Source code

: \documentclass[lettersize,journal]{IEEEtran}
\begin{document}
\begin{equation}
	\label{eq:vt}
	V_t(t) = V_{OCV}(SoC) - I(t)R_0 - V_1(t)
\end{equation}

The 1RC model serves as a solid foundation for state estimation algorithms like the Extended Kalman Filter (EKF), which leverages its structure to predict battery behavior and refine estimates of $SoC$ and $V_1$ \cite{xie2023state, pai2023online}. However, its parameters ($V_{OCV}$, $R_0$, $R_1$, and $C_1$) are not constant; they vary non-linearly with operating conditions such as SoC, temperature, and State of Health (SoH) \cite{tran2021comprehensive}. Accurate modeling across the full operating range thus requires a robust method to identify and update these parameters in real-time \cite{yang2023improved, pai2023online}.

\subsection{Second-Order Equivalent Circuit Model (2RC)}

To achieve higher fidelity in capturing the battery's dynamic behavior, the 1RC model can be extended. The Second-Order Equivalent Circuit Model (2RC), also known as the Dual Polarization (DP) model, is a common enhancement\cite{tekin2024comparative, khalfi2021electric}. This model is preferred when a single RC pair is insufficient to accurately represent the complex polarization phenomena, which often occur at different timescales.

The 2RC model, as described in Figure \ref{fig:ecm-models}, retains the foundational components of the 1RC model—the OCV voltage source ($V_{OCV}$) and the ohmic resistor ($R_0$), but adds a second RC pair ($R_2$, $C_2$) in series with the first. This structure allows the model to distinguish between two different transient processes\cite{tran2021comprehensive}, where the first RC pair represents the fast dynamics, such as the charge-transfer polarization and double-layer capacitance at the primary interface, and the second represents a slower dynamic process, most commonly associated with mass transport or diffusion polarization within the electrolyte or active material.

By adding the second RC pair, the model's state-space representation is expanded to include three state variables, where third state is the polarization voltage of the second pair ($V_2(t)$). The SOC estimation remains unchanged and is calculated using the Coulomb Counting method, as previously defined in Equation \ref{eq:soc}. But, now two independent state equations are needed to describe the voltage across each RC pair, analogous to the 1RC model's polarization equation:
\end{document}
※ ※ ※
*INSTRUCTIONS TO FOLLOW:* Reproduce all the data word for word.

*PROBLEM SOLUTION:*
Source code

: \documentclass[lettersize,journal]{IEEEtran}
\begin{document}
\begin{equation}
	\label{eq:vt}
	V_t(t) = V_{OCV}(SoC) - I(t)R_0 - V_1(t)
\end{equation}

The 1RC model serves as a solid foundation for state estimation algorithms like the Extended Kalman Filter (EKF), which leverages its structure to predict battery behavior and refine estimates of $SoC$ and $V_1$ \cite{xie2023state, pai2023online}. However, its parameters ($V_{OCV}$, $R_0$, $R_1$, and $C_1$) are not constant; they vary non-linearly with operating conditions such as SoC, temperature, and State of Health (SoH) \cite{tran2021comprehensive}. Accurate modeling across the full operating range thus requires a robust method to identify and update these parameters in real-time \cite{yang2023improved, pai2023online}.

\subsection{Second-Order Equivalent Circuit Model (2RC)}

To achieve higher fidelity in capturing the battery's dynamic behavior, the 1RC model can be extended. The Second-Order Equivalent Circuit Model (2RC), also known as the Dual Polarization (DP) model, is a common enhancement\cite{tekin2024comparative, khalfi2021electric}. This model is preferred when a single RC pair is insufficient to accurately represent the complex polarization phenomena, which often occur at different timescales.

The 2RC model, as described in Figure \ref{fig:ecm-models}, retains the foundational components of the 1RC model—the OCV voltage source ($V_{OCV}$) and the ohmic resistor ($R_0$), but adds a second RC pair ($R_2$, $C_2$) in series with the first. This structure allows the model to distinguish between two different transient processes\cite{tran2021comprehensive}, where the first RC pair represents the fast dynamics, such as the charge-transfer polarization and double-layer capacitance at the primary interface, and the second represents a slower dynamic process, most commonly associated with mass transport or diffusion polarization within the electrolyte or active material.

By adding the second RC pair, the model's state-space representation is expanded to include three state variables, where third state is the polarization voltage of the second pair ($V_2(t)$). The SOC estimation remains unchanged and is calculated using the Coulomb Counting method, as previously defined in Equation \ref{eq:soc}. But, now two independent state equations are needed to describe the voltage across each RC pair, analogous to the 1RC model's polarization equation:
\end{document}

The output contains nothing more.